What is KFServing?
A collaborative project by Google, IBM, Bloomberg, NVIDIA, and Seldon in 2019, KFServing was launched as an open-source serverless inferencing solution on Kubernetes.
KFServing facilitates production model serving use cases for common ML frameworks like XGBoost, TensorFlow, scikit-learn, PyTorch, and ONNX. The tool offers a consistent and friendly interface to deploy ML models on Kubernetes.
KFServing has been recently rebranded as KServe, and its GitHub repository is transferred to an independent KServe GitHub organization.
How does KFServing help?
KFServing provides API for inference requests and standardizes ML operations on top of Kubernetes. With the ‘model as data’ approach, KFServing encapsulates the complexity of networking, configuration, autoscaling, health checking, and Canary deployments.
KFServing provides a simple yet complete story for production ML inference serving. It is compatible with different ML frameworks-Tensorflow, XGBoost, ScikitLearn, and ONNX.
KFServing uses two cloud-native technologies - Knative and Istio. Knative is a Kubernetes-based platform that helps manage serverless workloads. Istio uses a Kubernetes sidecar container and enables Canary roll-outs, load balancing, and routing.
Key Features of KFServing
Custom Resource Definition
KFServing implements a Kubernetes Custom Resource Definition(CRD) to serve machine learning models on arbitrary frameworks. CRD object extends the Kubernetes API and helps serve ML models using frameworks like Tensorflow, PyTorch, ONNX, and more.

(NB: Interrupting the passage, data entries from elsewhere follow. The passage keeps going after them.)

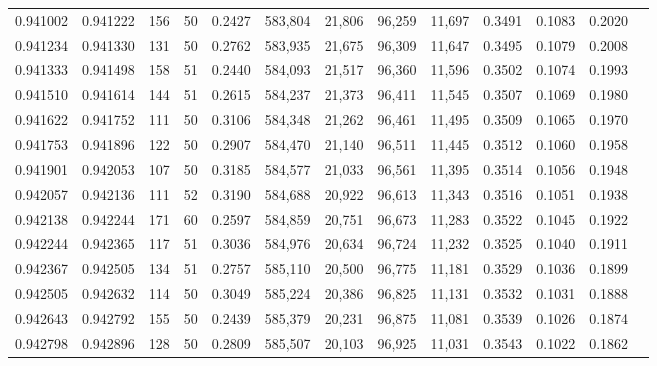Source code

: \begin{tabular}{rrrrrrrrrrrrr}
0.941002 & 0.941222 &   156 &  50 &                                     0.2427 & 583,804 &  21,806 &  96,259 &  11,697 & 0.3491 & 0.1083 & 0.2020 \\
0.941234 & 0.941330 &   131 &  50 &                                     0.2762 & 583,935 &  21,675 &  96,309 &  11,647 & 0.3495 & 0.1079 & 0.2008 \\
0.941333 & 0.941498 &   158 &  51 &                                     0.2440 & 584,093 &  21,517 &  96,360 &  11,596 & 0.3502 & 0.1074 & 0.1993 \\
0.941510 & 0.941614 &   144 &  51 &                                     0.2615 & 584,237 &  21,373 &  96,411 &  11,545 & 0.3507 & 0.1069 & 0.1980 \\
0.941622 & 0.941752 &   111 &  50 &                                     0.3106 & 584,348 &  21,262 &  96,461 &  11,495 & 0.3509 & 0.1065 & 0.1970 \\
0.941753 & 0.941896 &   122 &  50 &                                     0.2907 & 584,470 &  21,140 &  96,511 &  11,445 & 0.3512 & 0.1060 & 0.1958 \\
0.941901 & 0.942053 &   107 &  50 &                                     0.3185 & 584,577 &  21,033 &  96,561 &  11,395 & 0.3514 & 0.1056 & 0.1948 \\
0.942057 & 0.942136 &   111 &  52 &                                     0.3190 & 584,688 &  20,922 &  96,613 &  11,343 & 0.3516 & 0.1051 & 0.1938 \\
0.942138 & 0.942244 &   171 &  60 &                                     0.2597 & 584,859 &  20,751 &  96,673 &  11,283 & 0.3522 & 0.1045 & 0.1922 \\
0.942244 & 0.942365 &   117 &  51 &                                     0.3036 & 584,976 &  20,634 &  96,724 &  11,232 & 0.3525 & 0.1040 & 0.1911 \\
0.942367 & 0.942505 &   134 &  51 &                                     0.2757 & 585,110 &  20,500 &  96,775 &  11,181 & 0.3529 & 0.1036 & 0.1899 \\
0.942505 & 0.942632 &   114 &  50 &                                     0.3049 & 585,224 &  20,386 &  96,825 &  11,131 & 0.3532 & 0.1031 & 0.1888 \\
0.942643 & 0.942792 &   155 &  50 &                                     0.2439 & 585,379 &  20,231 &  96,875 &  11,081 & 0.3539 & 0.1026 & 0.1874 \\
0.942798 & 0.942896 &   128 &  50 &                                     0.2809 & 585,507 &  20,103 &  96,925 &  11,031 & 0.3543 & 0.1022 & 0.1862 \\

\end{tabular}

KFServing abstracts away the complexity of autoscaling, health checking, networking, and server configuration. It accelerates ML deployments with cutting-edge features like GPU-TPU autoscaling, scale to zero, Canary roll-outs, and more.
A complete story
KFServing enables a complete, pluggable, and yet simple story for production ML inference server with its prediction, pre-processing, post-processing, and explainability support.

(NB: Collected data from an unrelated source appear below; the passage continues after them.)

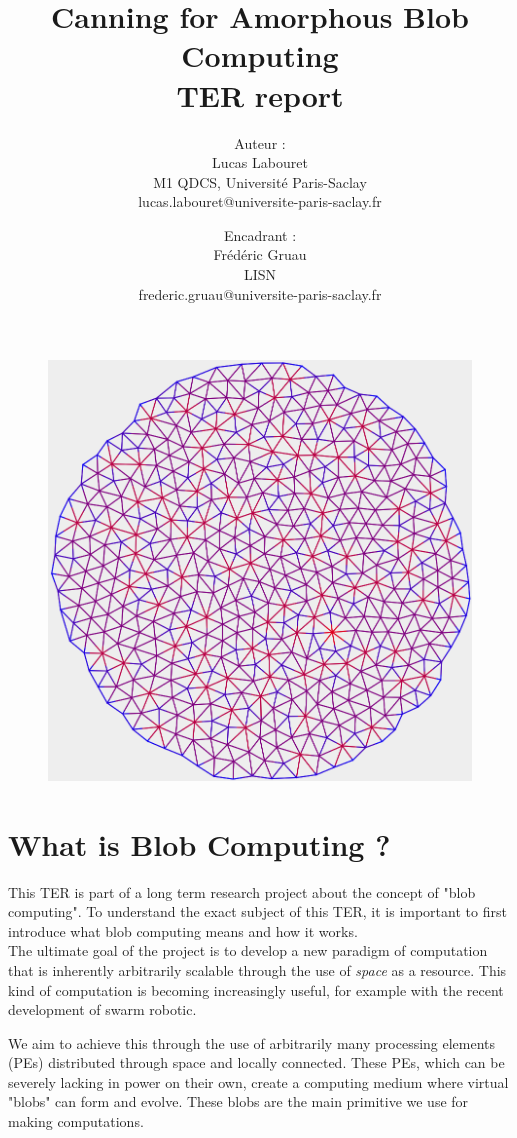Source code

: \documentclass{article}
\title{
	Canning for Amorphous Blob Computing\\
	\small TER report
}
\author{
    Auteur :\\
    Lucas Labouret\\
    M1 QDCS, Université Paris-Saclay\\
    \small lucas.labouret@universite-paris-saclay.fr
    \and
    Encadrant :\\
    Frédéric Gruau\\
    LISN\\
    \small frederic.gruau@universite-paris-saclay.fr
}
\date{}
\begin{document}
 
\maketitle

\begin{figure}[H]
	\centering\includegraphics[width=0.9\linewidth]{assets/Circle500.png}
\end{figure}

\newpage
\tableofcontents
\newpage

\renewcommand{\thesection}{\Alph{section}}

\section{What is Blob Computing ?}

This TER is part of a long term research project about the concept of "blob computing"\supercite{blob_computing1}. To understand the exact subject of this TER, it is important to first introduce what blob computing means and how it works.\\

The ultimate goal of the project is to develop a new paradigm of computation that is inherently arbitrarily scalable through the use of \textit{space} as a resource. This kind of computation is becoming increasingly useful, for example with the recent development of swarm robotic\supercite{swarm_robotic}.

We aim to achieve this through the use of arbitrarily many processing elements (PEs) distributed through space and locally connected. These PEs, which can be severely lacking in power on their own, create a computing medium where virtual "blobs" can form and evolve. These blobs are the main primitive we use for making computations.
\end{document}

KFServing uses cloud-native technology Knative at its core. This Kubernetes–based platform helps manage serverless workloads and allows
- Scaling to and from zero
- Autoscaling of GPUs and TPUs to reduce latency
Istio is another cloud-native technology KFServing uses at its core. It is a service mesh technology that implements Kubernetes sidecars and enables
- Canary roll-outs
- Traffic routing and ingress management
- Observability for tracing, logging, and monitoring
- Load balancing